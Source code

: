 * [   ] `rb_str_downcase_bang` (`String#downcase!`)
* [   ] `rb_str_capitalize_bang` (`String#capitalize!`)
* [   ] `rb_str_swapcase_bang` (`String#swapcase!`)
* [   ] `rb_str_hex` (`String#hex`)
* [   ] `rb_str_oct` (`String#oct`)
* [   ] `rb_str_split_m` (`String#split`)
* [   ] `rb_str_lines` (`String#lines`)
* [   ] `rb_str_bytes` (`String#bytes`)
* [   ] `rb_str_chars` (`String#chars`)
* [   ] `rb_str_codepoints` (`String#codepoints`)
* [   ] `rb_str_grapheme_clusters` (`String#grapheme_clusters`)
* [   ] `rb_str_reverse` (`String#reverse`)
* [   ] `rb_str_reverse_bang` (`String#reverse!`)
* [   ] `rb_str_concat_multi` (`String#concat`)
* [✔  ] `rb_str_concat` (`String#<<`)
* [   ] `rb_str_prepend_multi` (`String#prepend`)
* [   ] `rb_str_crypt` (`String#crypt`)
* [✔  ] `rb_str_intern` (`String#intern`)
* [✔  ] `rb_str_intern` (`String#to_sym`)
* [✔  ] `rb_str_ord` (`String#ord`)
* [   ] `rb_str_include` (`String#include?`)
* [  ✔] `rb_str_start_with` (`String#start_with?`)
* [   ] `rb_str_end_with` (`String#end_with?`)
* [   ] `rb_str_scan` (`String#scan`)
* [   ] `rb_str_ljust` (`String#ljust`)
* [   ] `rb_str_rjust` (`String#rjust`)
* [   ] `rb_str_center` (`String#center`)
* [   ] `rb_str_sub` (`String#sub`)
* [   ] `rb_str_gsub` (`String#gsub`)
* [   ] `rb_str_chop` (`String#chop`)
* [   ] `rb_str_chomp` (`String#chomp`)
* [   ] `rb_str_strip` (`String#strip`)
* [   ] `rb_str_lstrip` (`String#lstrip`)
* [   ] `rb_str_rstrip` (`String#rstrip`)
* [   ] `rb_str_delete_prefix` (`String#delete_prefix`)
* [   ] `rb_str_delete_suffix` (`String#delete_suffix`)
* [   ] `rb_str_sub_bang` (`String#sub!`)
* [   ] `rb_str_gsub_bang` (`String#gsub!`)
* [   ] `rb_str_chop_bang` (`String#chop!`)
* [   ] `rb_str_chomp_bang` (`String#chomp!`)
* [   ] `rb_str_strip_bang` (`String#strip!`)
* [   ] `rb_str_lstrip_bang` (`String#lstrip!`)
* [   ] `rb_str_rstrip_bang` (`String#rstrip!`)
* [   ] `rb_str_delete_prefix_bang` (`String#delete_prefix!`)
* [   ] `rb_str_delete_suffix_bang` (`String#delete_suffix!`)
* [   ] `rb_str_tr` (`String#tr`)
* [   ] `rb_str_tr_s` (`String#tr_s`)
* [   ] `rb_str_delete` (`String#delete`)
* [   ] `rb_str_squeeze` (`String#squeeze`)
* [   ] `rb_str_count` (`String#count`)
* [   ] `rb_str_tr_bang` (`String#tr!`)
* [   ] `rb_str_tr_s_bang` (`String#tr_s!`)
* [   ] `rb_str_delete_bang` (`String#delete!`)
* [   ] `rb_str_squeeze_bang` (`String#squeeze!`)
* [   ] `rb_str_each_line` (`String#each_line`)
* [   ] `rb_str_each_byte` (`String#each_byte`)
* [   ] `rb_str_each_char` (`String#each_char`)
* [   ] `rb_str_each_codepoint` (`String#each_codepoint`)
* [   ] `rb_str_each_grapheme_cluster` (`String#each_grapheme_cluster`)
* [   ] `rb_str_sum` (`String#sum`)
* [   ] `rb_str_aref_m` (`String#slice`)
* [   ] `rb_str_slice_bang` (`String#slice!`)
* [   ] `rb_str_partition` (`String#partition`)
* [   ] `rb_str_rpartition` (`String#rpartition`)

::::::::

(Requirement):
Your answer must be the full set of records above, reproduced exactly.

(Solution to this exercise):
Source code

: * [   ] `rb_str_downcase_bang` (`String#downcase!`)
* [   ] `rb_str_capitalize_bang` (`String#capitalize!`)
* [   ] `rb_str_swapcase_bang` (`String#swapcase!`)
* [   ] `rb_str_hex` (`String#hex`)
* [   ] `rb_str_oct` (`String#oct`)
* [   ] `rb_str_split_m` (`String#split`)
* [   ] `rb_str_lines` (`String#lines`)
* [   ] `rb_str_bytes` (`String#bytes`)
* [   ] `rb_str_chars` (`String#chars`)
* [   ] `rb_str_codepoints` (`String#codepoints`)
* [   ] `rb_str_grapheme_clusters` (`String#grapheme_clusters`)
* [   ] `rb_str_reverse` (`String#reverse`)
* [   ] `rb_str_reverse_bang` (`String#reverse!`)
* [   ] `rb_str_concat_multi` (`String#concat`)
* [✔  ] `rb_str_concat` (`String#<<`)
* [   ] `rb_str_prepend_multi` (`String#prepend`)
* [   ] `rb_str_crypt` (`String#crypt`)
* [✔  ] `rb_str_intern` (`String#intern`)
* [✔  ] `rb_str_intern` (`String#to_sym`)
* [✔  ] `rb_str_ord` (`String#ord`)
* [   ] `rb_str_include` (`String#include?`)
* [  ✔] `rb_str_start_with` (`String#start_with?`)
* [   ] `rb_str_end_with` (`String#end_with?`)
* [   ] `rb_str_scan` (`String#scan`)
* [   ] `rb_str_ljust` (`String#ljust`)
* [   ] `rb_str_rjust` (`String#rjust`)
* [   ] `rb_str_center` (`String#center`)
* [   ] `rb_str_sub` (`String#sub`)
* [   ] `rb_str_gsub` (`String#gsub`)
* [   ] `rb_str_chop` (`String#chop`)
* [   ] `rb_str_chomp` (`String#chomp`)
* [   ] `rb_str_strip` (`String#strip`)
* [   ] `rb_str_lstrip` (`String#lstrip`)
* [   ] `rb_str_rstrip` (`String#rstrip`)
* [   ] `rb_str_delete_prefix` (`String#delete_prefix`)
* [   ] `rb_str_delete_suffix` (`String#delete_suffix`)
* [   ] `rb_str_sub_bang` (`String#sub!`)
* [   ] `rb_str_gsub_bang` (`String#gsub!`)
* [   ] `rb_str_chop_bang` (`String#chop!`)
* [   ] `rb_str_chomp_bang` (`String#chomp!`)
* [   ] `rb_str_strip_bang` (`String#strip!`)
* [   ] `rb_str_lstrip_bang` (`String#lstrip!`)
* [   ] `rb_str_rstrip_bang` (`String#rstrip!`)
* [   ] `rb_str_delete_prefix_bang` (`String#delete_prefix!`)
* [   ] `rb_str_delete_suffix_bang` (`String#delete_suffix!`)
* [   ] `rb_str_tr` (`String#tr`)
* [   ] `rb_str_tr_s` (`String#tr_s`)
* [   ] `rb_str_delete` (`String#delete`)
* [   ] `rb_str_squeeze` (`String#squeeze`)
* [   ] `rb_str_count` (`String#count`)
* [   ] `rb_str_tr_bang` (`String#tr!`)
* [   ] `rb_str_tr_s_bang` (`String#tr_s!`)
* [   ] `rb_str_delete_bang` (`String#delete!`)
* [   ] `rb_str_squeeze_bang` (`String#squeeze!`)
* [   ] `rb_str_each_line` (`String#each_line`)
* [   ] `rb_str_each_byte` (`String#each_byte`)
* [   ] `rb_str_each_char` (`String#each_char`)
* [   ] `rb_str_each_codepoint` (`String#each_codepoint`)
* [   ] `rb_str_each_grapheme_cluster` (`String#each_grapheme_cluster`)
* [   ] `rb_str_sum` (`String#sum`)
* [   ] `rb_str_aref_m` (`String#slice`)
* [   ] `rb_str_slice_bang` (`String#slice!`)
* [   ] `rb_str_partition` (`String#partition`)
* [   ] `rb_str_rpartition` (`String#rpartition`)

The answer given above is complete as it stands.